So I was all set to write a post about how much I hated this week's Game of Thrones episode when I got a message from my friend Neliza Drew about an outline of my WIP I recently sent her. Then I thought, screw Game of Thrones, I'll write about this instead.
|Now this is a typewriter.|
But the sort of backstory I'm talking about is, if you're writing a mystery, what actually happened vs. what happens in the pages of your book. Presumably, you've got a protagonist, who, for whatever reason, is searching for the truth. As the writer, you can't just lay everything out on the page for everyone to see, otherwise it's not a mystery.

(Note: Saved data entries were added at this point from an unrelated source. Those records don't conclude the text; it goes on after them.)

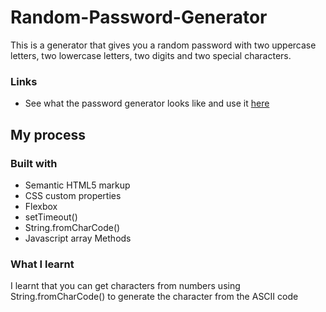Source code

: # Random-Password-Generator
 This is a generator that gives you a random password with two uppercase letters, two lowercase letters, two digits and two special characters.

### Links

- See what the password generator looks like and use it [here](https://onanuviie.github.io/Random-Password-Generator/)

## My process

### Built with

- Semantic HTML5 markup
- CSS custom properties
- Flexbox
- setTimeout()
- String.fromCharCode()
- Javascript array Methods


### What I learnt
I learnt that you can get characters from numbers using String.fromCharCode() to generate the character from the ASCII code
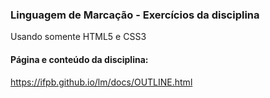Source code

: ### Linguagem de Marcação - Exercícios da disciplina

Usando somente HTML5 e CSS3

#### Página e conteúdo da disciplina:
https://ifpb.github.io/lm/docs/OUTLINE.html
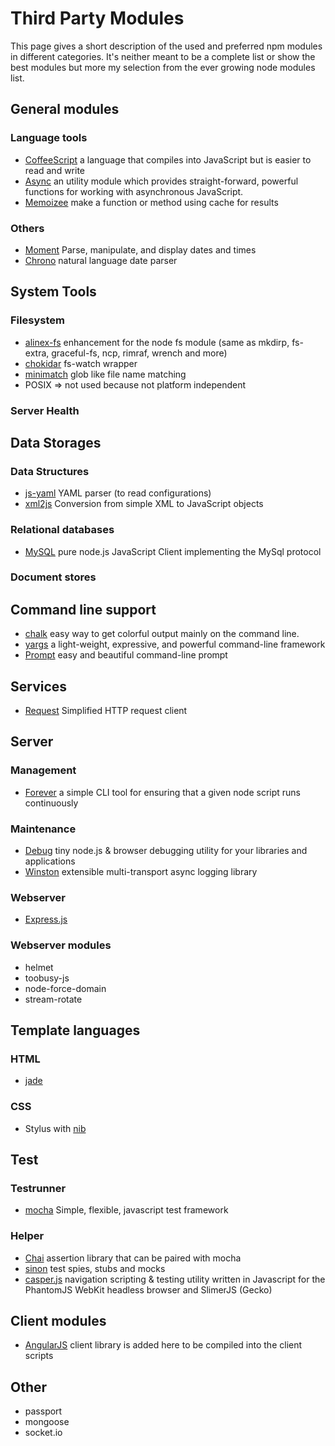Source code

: Third Party Modules
=================================================

This page gives a short description of the used and preferred npm modules in
different categories.
It's neither meant to be a complete list or show the best modules but more my
selection from the ever growing node modules list.


General modules
-------------------------------------------------

### Language tools

- [CoffeeScript](http://coffeescript.org/)
  a language that compiles into JavaScript but is easier to read and write
- [Async](https://github.com/caolan/async/)
  an utility module which provides straight-forward, powerful functions for
  working with asynchronous JavaScript.
- [Memoizee](https://github.com/medikoo/memoize)
  make a function or method using cache for results


### Others

- [Moment](http://momentjs.com/docs/)
  Parse, manipulate, and display dates and times
- [Chrono](https://github.com/wanasit/chrono)
  natural language date parser


System Tools
-------------------------------------------------

### Filesystem

- [alinex-fs](https://alinex.github.io/node-fs/)
  enhancement for the node fs module
  (same as mkdirp, fs-extra, graceful-fs, ncp, rimraf, wrench and more)
- [chokidar](https://github.com/paulmillr/chokidar)
  fs-watch wrapper
- [minimatch](https://github.com/isaacs/minimatch)
  glob like file name matching
- POSIX
  => not used because not platform independent


### Server Health


Data Storages
-------------------------------------------------

### Data Structures

- [js-yaml](https://github.com/nodeca/js-yaml)
  YAML parser (to read configurations)
- [xml2js](https://github.com/Leonidas-from-XIV/node-xml2js)
  Conversion from simple XML to JavaScript objects

### Relational databases

- [MySQL](https://github.com/felixge/node-mysql/)
  pure node.js JavaScript Client implementing the MySql protocol

### Document stores


Command line support
-------------------------------------------------

- [chalk](https://github.com/sindresorhus/chalk)
  easy way to get colorful output mainly on the command line.
- [yargs](https://github.com/chevex/yargs)
  a light-weight, expressive, and powerful command-line framework
- [Prompt](https://github.com/flatiron/prompt/)
  easy and beautiful command-line prompt

Services
-------------------------------------------------

- [Request](https://github.com/mikeal/request/)
  Simplified HTTP request client


Server
-------------------------------------------------

### Management

- [Forever](https://github.com/nodejitsu/forever/)
  a simple CLI tool for ensuring that a given node script runs continuously

### Maintenance

- [Debug](https://github.com/visionmedia/debug/)
  tiny node.js & browser debugging utility for your libraries and applications
- [Winston](https://github.com/flatiron/winston/)
  extensible multi-transport async logging library

### Webserver

- [Express.js](http://expressjs.com)

### Webserver modules

- helmet
- toobusy-js
- node-force-domain
- stream-rotate


Template languages
-------------------------------------------------

### HTML

- [jade](http://jade-lang.com/)

### CSS

- Stylus
  with [nib](http://visionmedia.github.io/nib/)


Test
-------------------------------------------------

### Testrunner

- [mocha](https://visionmedia.github.io/mocha/)
  Simple, flexible, javascript test framework

### Helper

- [Chai](http://chaijs.com/)
  assertion library that can be paired with mocha
- [sinon](http://sinonjs.org/)
  test spies, stubs and mocks
- [casper.js](http://casperjs.org/)
  navigation scripting & testing utility written in Javascript for the PhantomJS
  WebKit headless browser and SlimerJS (Gecko)


Client modules
-------------------------------------------------


- [AngularJS](https://docs.angularjs.org/)
  client library is added here to be compiled into the client scripts


Other
-------------------------------------------------
- passport
- mongoose
- socket.io
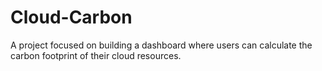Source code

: # Cloud-Carbon
A project focused on building a dashboard where users can calculate the carbon footprint of their cloud resources.
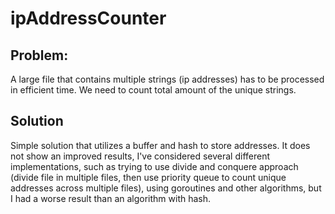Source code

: # ipAddressCounter

## Problem: 
A large file that contains multiple strings (ip addresses) has to be processed in efficient time. We need to count total amount of the unique strings.

## Solution
Simple solution that utilizes a buffer and hash to store addresses. It does not show an improved results, I've considered several different implementations, such as trying to use divide and conquere approach (divide file in multiple files, then use priority queue to count unique addresses across multiple files), using goroutines and other algorithms, but I had a worse result than an algorithm with hash.
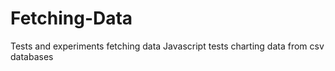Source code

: # Fetching-Data
Tests and experiments fetching data
Javascript tests charting data from csv databases
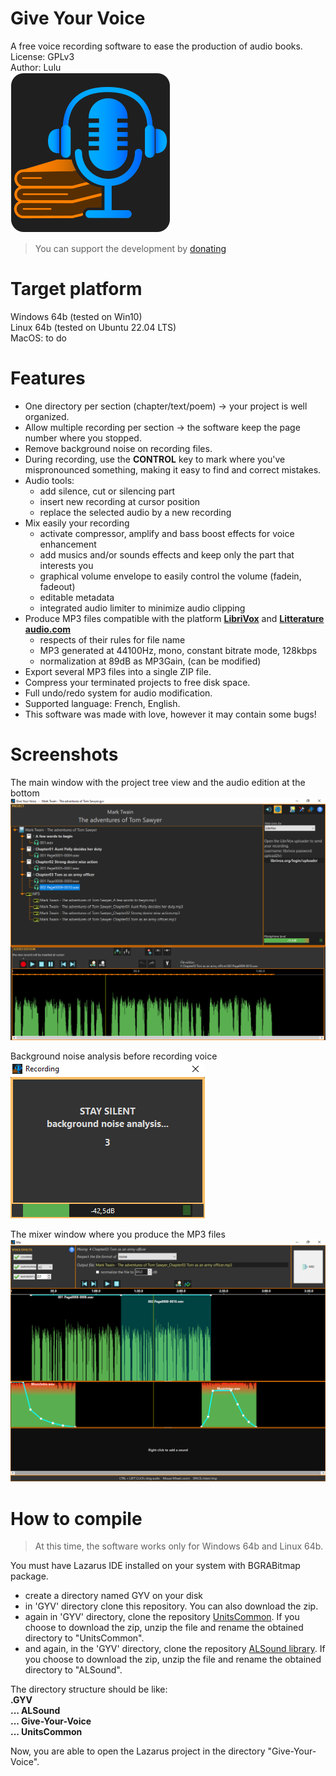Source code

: # Give Your Voice  
A free voice recording software to ease the production of audio books.  
License: GPLv3  
Author: Lulu  
![icon](https://github.com/Lulu04/Give-Your-Voice/blob/main/Design/Logo/logo-final256.png)

> You can support the development by [donating](https://www.paypal.com/donate/?hosted_button_id=GZAR296S5LYBG)

# Target platform
Windows 64b (tested on Win10)  
Linux 64b (tested on Ubuntu 22.04 LTS)  
MacOS: to do  

# Features
- One directory per section (chapter/text/poem) -> your project is well organized.
- Allow multiple recording per section -> the software keep the page number where you stopped.
- Remove background noise on recording files.
- During recording, use the **CONTROL** key to mark where you've mispronounced something, making it easy to find and correct mistakes.
- Audio tools:
    - add silence, cut or silencing part
    - insert new recording at cursor position
    - replace the selected audio by a new recording
- Mix easily your recording
    - activate compressor, amplify and bass boost effects for voice enhancement
    - add musics and/or sounds effects and keep only the part that interests you
    - graphical volume envelope to easily control the volume (fadein, fadeout)
    - editable metadata
    - integrated audio limiter to minimize audio clipping
- Produce MP3 files compatible with the platform [**LibriVox**](https://wiki.librivox.org/index.php?title=Main_Page) and [**Litterature audio.com**](https://www.litteratureaudio.com/)
    - respects of their rules for file name
    - MP3 generated at 44100Hz, mono, constant bitrate mode, 128kbps
    - normalization at 89dB as MP3Gain, (can be modified)
- Export several MP3 files into a single ZIP file.
- Compress your terminated projects to free disk space.
- Full undo/redo system for audio modification.
- Supported language: French, English.
- This software was made with love, however it may contain some bugs!

# Screenshots
The main window with the project tree view and the audio edition at the bottom
![The main window with the project tree view and the audio edition at the bottom](https://github.com/Lulu04/Give-Your-Voice/blob/main/screenshot/01main.png)
  
Background noise analysis before recording voice  
![Background noise analisys before recording voice](https://github.com/Lulu04/Give-Your-Voice/blob/main/screenshot/02recording.png)
  
The mixer window where you produce the MP3 files
![The mixer window where you produce the MP3 files](https://github.com/Lulu04/Give-Your-Voice/blob/main/screenshot/03mixer.png)  
  
# How to compile
> At this time, the software works only for Windows 64b and Linux 64b.

You must have Lazarus IDE installed on your system with BGRABitmap package.  
- create a directory named GYV on your disk
- in 'GYV' directory clone this repository. You can also download the zip.
- again in 'GYV' directory, clone the repository [UnitsCommon](https://github.com/Lulu04/UnitsCommon). If you choose to download the zip, unzip the file and rename the obtained directory to "UnitsCommon".
- and again, in the 'GYV' directory, clone the repository [ALSound library](https://github.com/Lulu04/ALSound). If you choose to download the zip, unzip the file and rename the obtained directory to "ALSound".

The directory structure should be like:  
**\.GYV**  
**\.\.\. ALSound**  
**\.\.\. Give-Your-Voice**  
**\.\.\. UnitsCommon**  

Now, you are able to open the Lazarus project in the directory "Give-Your-Voice".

This has happened to me twice now (with the forthcoming Mistress of Lies and with my current WIP), so I'm thinking it might be a pattern: here I am happily plotting my novel, when I reach a point where the story just isn't flowing. Things are fuzzy, I don't feel like writing, I start doing work avoidance activities like re-arranging my bookshelves and testing my pens to see which ones still have ink. Stuff that needs to be done, sure, but not right this minute. It's a classic sign that something's not right in my writing world.
This period of insanely clean toilets and immaculately dusted knick-knacks lasted over three weeks.
What got me writing again was realizing that I didn't have a clear idea of what had happened leading up to (and to some extent, during) the story I was actually writing. What, in fact, was the mystery my protagonist was trying to solve? I had a vague idea that it involved the discovery of a large amount of vintage champagne and someone trying to double cross someone else, but that was it, and it certainly wasn't enough to drive the plot I was trying to suss out.
I went back to the beginning and wrote the alternate story--that is, the story of what happened that led to my victim's killing. Most of those details won't make it into the book, except in drips and drabs. But knowing exactly what happened before my book starts is the key to me figuring out how to best tell the story.
As I said, this topic might apply mostly to traditional mysteries. One of these days, I'll learn how to write a crime novel that isn't a mystery and then I'll have to come up with a whole different formula. Yes, I said formula. I like formulas. You should know this about me by now.
Thus, my questions for you are: For those who don't outline, how much "pre-writing" do you do on a novel? Also, what did you think about this week's episode of Game of Thrones?